A drop will mix with another drop if two conditions are met:
1. If the drop is faster than the drop it is mixing with
2. If the position of the faster drop is behind the slower drop.
We use an array of pairs to store the position and the time that ith drop would take to reach the end of the pipe. Then we sort the array according to the position of the drops. Now we have a fair idea of which drops lie behind which drops and their respective time taken to reach the end. More time means less speed and less time means more speed. Now all the drops before a slower drop will mix with it. And all the drops after the slower drop with mix with the next slower drop and so on.

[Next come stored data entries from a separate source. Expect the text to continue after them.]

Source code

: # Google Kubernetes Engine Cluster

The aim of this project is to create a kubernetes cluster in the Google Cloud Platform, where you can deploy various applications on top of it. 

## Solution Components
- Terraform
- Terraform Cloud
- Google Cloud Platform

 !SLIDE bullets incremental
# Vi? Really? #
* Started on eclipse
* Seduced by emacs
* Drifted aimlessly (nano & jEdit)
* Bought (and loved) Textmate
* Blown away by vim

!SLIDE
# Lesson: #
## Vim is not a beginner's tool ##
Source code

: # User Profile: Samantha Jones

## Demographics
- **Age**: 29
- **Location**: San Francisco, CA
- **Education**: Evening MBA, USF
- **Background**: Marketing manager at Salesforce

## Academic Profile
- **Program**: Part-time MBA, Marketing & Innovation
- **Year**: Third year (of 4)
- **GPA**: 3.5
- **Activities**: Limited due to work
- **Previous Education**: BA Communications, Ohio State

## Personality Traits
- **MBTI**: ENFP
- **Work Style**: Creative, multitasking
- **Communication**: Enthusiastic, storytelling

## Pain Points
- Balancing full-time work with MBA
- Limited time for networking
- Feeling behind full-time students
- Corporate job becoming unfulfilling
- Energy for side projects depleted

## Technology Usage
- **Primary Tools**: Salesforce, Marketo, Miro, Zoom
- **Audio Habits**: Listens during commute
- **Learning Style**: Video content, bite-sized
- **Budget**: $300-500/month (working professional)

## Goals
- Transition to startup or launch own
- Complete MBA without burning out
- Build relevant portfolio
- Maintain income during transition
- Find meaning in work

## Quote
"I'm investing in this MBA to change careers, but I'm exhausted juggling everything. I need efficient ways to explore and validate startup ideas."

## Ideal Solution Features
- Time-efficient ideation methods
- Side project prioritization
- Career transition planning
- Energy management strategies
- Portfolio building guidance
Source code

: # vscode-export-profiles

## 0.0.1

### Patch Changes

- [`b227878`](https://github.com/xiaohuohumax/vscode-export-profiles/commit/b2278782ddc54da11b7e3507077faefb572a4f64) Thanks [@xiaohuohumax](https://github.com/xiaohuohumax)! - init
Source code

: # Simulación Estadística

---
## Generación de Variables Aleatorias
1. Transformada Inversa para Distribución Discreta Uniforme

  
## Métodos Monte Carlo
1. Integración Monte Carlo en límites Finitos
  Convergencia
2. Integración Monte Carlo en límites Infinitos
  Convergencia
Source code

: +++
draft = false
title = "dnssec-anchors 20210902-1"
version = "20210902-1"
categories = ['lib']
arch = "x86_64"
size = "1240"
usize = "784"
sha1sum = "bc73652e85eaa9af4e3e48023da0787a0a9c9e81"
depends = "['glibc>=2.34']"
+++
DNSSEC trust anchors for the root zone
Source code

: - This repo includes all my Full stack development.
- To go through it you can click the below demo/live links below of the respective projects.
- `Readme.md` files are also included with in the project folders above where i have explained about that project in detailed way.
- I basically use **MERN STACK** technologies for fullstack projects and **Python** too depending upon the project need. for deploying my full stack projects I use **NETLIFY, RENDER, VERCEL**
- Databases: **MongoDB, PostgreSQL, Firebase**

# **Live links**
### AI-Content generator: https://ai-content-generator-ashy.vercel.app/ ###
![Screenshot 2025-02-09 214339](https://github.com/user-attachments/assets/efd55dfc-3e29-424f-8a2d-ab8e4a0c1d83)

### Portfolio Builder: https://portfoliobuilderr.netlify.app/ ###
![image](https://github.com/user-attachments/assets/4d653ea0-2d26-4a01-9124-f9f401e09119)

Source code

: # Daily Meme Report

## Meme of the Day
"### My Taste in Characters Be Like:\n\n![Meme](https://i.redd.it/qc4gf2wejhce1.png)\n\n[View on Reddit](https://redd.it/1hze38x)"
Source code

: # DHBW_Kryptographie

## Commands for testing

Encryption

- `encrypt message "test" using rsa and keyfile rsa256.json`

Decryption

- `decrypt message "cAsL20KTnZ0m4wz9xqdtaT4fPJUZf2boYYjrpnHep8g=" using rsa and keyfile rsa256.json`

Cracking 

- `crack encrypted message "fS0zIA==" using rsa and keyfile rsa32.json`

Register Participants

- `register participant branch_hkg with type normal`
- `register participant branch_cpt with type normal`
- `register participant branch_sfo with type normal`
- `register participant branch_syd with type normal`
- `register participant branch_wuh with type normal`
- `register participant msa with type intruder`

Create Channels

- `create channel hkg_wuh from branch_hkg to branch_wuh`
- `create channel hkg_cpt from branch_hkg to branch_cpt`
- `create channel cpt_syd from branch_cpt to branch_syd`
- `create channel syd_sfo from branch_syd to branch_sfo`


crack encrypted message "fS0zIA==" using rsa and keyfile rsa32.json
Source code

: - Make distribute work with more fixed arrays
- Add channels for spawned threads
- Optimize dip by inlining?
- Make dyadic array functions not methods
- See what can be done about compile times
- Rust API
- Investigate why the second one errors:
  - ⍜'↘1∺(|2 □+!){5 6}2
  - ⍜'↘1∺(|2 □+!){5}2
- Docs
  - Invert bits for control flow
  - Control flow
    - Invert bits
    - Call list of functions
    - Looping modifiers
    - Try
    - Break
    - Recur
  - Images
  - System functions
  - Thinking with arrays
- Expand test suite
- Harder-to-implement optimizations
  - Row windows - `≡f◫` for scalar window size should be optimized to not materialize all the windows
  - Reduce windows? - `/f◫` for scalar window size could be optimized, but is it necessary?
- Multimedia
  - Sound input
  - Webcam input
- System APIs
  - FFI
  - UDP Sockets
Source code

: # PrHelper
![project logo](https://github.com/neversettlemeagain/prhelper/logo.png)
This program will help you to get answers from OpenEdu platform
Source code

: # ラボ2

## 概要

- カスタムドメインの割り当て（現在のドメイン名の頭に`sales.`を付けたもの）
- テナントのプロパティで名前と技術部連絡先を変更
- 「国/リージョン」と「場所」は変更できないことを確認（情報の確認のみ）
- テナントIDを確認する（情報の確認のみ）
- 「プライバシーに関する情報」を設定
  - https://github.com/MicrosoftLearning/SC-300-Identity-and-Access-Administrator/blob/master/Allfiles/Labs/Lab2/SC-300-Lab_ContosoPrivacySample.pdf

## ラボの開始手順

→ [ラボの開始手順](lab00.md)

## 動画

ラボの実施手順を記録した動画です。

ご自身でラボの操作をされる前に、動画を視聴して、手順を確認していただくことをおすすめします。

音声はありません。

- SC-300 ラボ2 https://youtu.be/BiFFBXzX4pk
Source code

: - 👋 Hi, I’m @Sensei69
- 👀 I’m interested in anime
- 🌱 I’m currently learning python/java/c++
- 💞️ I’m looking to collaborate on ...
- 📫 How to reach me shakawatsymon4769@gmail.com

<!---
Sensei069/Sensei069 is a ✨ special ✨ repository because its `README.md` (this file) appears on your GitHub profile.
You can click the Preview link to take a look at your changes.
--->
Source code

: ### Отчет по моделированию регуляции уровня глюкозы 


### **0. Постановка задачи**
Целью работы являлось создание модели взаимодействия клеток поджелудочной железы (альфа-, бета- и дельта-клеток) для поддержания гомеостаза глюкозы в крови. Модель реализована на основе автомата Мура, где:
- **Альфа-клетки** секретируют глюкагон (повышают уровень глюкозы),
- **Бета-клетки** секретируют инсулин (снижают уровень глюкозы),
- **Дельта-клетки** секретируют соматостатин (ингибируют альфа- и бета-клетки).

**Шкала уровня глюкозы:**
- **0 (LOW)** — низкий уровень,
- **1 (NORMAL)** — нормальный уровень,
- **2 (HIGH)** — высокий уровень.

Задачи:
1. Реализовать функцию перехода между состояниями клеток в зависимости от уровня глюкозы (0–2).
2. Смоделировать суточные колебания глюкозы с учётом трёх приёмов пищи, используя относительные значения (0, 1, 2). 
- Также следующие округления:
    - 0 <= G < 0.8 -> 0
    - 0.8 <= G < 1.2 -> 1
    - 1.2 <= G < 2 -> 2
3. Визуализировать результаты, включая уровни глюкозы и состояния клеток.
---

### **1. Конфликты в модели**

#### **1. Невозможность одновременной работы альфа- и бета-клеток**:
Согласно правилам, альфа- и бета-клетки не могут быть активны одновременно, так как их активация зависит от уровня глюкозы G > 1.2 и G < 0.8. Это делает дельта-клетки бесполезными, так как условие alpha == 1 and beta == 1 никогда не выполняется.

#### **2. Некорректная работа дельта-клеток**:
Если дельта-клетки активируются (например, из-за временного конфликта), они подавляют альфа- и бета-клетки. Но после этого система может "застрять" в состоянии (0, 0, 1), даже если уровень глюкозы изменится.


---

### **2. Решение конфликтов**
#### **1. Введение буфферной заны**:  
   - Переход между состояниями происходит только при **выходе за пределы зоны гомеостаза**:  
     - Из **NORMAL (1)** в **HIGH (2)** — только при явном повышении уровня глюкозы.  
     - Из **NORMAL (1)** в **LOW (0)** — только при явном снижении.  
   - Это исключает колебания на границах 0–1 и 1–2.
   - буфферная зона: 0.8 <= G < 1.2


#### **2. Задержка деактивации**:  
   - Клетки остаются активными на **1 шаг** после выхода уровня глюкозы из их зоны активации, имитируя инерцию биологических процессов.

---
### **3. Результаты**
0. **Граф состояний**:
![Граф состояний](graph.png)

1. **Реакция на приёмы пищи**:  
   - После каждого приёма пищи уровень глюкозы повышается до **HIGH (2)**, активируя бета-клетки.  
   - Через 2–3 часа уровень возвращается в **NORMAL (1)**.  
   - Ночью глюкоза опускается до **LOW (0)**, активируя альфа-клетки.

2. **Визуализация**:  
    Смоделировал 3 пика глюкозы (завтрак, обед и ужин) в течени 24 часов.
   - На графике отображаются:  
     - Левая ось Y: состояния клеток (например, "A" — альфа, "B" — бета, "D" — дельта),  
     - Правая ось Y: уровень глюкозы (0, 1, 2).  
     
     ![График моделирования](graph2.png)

For example, if the times to reach the end are: 12, 3, 7, 8, 1 (sorted according to positions)
0th drop is slowest, it won’t mix with the next drop
1st drop is faster than the 2nd drop, So they will mix and 2nd drop is faster than the third drop so all three will mix together. They cannot mix with the 4th drop because that is faster.
No of local maximal + residue(drops after last local maxima) = Total number of drops.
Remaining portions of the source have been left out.